* **Exercise**
For every record here, output an exact copy.

* **Collected data**
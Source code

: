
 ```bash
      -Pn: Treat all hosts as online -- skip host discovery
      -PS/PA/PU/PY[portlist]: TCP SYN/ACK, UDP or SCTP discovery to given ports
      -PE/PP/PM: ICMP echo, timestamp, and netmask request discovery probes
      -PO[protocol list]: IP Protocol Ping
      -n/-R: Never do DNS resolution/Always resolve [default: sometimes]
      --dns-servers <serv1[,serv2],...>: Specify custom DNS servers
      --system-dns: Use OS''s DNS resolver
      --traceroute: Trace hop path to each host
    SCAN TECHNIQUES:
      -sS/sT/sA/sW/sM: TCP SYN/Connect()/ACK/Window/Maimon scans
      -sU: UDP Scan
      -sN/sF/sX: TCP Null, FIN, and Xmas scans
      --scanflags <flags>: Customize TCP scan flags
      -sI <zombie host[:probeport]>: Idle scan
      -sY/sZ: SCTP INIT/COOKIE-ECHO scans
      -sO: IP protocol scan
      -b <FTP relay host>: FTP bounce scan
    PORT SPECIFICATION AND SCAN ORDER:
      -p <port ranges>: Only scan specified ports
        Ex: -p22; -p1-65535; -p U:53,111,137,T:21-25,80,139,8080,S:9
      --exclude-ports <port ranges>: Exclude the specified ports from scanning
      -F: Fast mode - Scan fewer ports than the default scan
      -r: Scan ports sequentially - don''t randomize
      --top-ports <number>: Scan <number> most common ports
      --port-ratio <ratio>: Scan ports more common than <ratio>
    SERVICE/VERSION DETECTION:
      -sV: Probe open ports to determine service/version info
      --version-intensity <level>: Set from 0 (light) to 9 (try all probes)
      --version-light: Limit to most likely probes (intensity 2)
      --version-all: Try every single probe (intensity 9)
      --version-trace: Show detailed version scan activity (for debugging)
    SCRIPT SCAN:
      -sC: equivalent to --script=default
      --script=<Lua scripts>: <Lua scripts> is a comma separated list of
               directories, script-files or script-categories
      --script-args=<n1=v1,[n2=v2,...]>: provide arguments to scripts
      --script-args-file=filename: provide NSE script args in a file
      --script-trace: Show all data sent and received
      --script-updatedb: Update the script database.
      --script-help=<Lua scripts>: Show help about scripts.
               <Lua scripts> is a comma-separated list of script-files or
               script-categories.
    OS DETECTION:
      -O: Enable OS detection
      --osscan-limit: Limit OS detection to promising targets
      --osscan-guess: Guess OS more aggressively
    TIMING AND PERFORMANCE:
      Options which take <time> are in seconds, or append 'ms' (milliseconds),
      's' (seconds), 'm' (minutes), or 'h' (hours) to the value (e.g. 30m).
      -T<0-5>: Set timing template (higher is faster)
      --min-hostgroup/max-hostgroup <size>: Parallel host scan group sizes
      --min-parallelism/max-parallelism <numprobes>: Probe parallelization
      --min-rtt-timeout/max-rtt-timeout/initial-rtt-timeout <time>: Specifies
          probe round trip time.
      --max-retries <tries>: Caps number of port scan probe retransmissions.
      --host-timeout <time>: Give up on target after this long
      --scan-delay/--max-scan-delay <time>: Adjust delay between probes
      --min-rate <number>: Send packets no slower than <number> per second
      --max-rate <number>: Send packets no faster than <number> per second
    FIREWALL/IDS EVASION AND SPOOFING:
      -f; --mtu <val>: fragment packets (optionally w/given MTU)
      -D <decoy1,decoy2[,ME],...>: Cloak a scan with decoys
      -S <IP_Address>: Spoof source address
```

* **Exercise solution**
Source code

:
 ```bash
      -Pn: Treat all hosts as online -- skip host discovery
      -PS/PA/PU/PY[portlist]: TCP SYN/ACK, UDP or SCTP discovery to given ports
      -PE/PP/PM: ICMP echo, timestamp, and netmask request discovery probes
      -PO[protocol list]: IP Protocol Ping
      -n/-R: Never do DNS resolution/Always resolve [default: sometimes]
      --dns-servers <serv1[,serv2],...>: Specify custom DNS servers
      --system-dns: Use OS''s DNS resolver
      --traceroute: Trace hop path to each host
    SCAN TECHNIQUES:
      -sS/sT/sA/sW/sM: TCP SYN/Connect()/ACK/Window/Maimon scans
      -sU: UDP Scan
      -sN/sF/sX: TCP Null, FIN, and Xmas scans
      --scanflags <flags>: Customize TCP scan flags
      -sI <zombie host[:probeport]>: Idle scan
      -sY/sZ: SCTP INIT/COOKIE-ECHO scans
      -sO: IP protocol scan
      -b <FTP relay host>: FTP bounce scan
    PORT SPECIFICATION AND SCAN ORDER:
      -p <port ranges>: Only scan specified ports
        Ex: -p22; -p1-65535; -p U:53,111,137,T:21-25,80,139,8080,S:9
      --exclude-ports <port ranges>: Exclude the specified ports from scanning
      -F: Fast mode - Scan fewer ports than the default scan
      -r: Scan ports sequentially - don''t randomize
      --top-ports <number>: Scan <number> most common ports
      --port-ratio <ratio>: Scan ports more common than <ratio>
    SERVICE/VERSION DETECTION:
      -sV: Probe open ports to determine service/version info
      --version-intensity <level>: Set from 0 (light) to 9 (try all probes)
      --version-light: Limit to most likely probes (intensity 2)
      --version-all: Try every single probe (intensity 9)
      --version-trace: Show detailed version scan activity (for debugging)
    SCRIPT SCAN:
      -sC: equivalent to --script=default
      --script=<Lua scripts>: <Lua scripts> is a comma separated list of
               directories, script-files or script-categories
      --script-args=<n1=v1,[n2=v2,...]>: provide arguments to scripts
      --script-args-file=filename: provide NSE script args in a file
      --script-trace: Show all data sent and received
      --script-updatedb: Update the script database.
      --script-help=<Lua scripts>: Show help about scripts.
               <Lua scripts> is a comma-separated list of script-files or
               script-categories.
    OS DETECTION:
      -O: Enable OS detection
      --osscan-limit: Limit OS detection to promising targets
      --osscan-guess: Guess OS more aggressively
    TIMING AND PERFORMANCE:
      Options which take <time> are in seconds, or append 'ms' (milliseconds),
      's' (seconds), 'm' (minutes), or 'h' (hours) to the value (e.g. 30m).
      -T<0-5>: Set timing template (higher is faster)
      --min-hostgroup/max-hostgroup <size>: Parallel host scan group sizes
      --min-parallelism/max-parallelism <numprobes>: Probe parallelization
      --min-rtt-timeout/max-rtt-timeout/initial-rtt-timeout <time>: Specifies
          probe round trip time.
      --max-retries <tries>: Caps number of port scan probe retransmissions.
      --host-timeout <time>: Give up on target after this long
      --scan-delay/--max-scan-delay <time>: Adjust delay between probes
      --min-rate <number>: Send packets no slower than <number> per second
      --max-rate <number>: Send packets no faster than <number> per second
    FIREWALL/IDS EVASION AND SPOOFING:
      -f; --mtu <val>: fragment packets (optionally w/given MTU)
      -D <decoy1,decoy2[,ME],...>: Cloak a scan with decoys
      -S <IP_Address>: Spoof source address
```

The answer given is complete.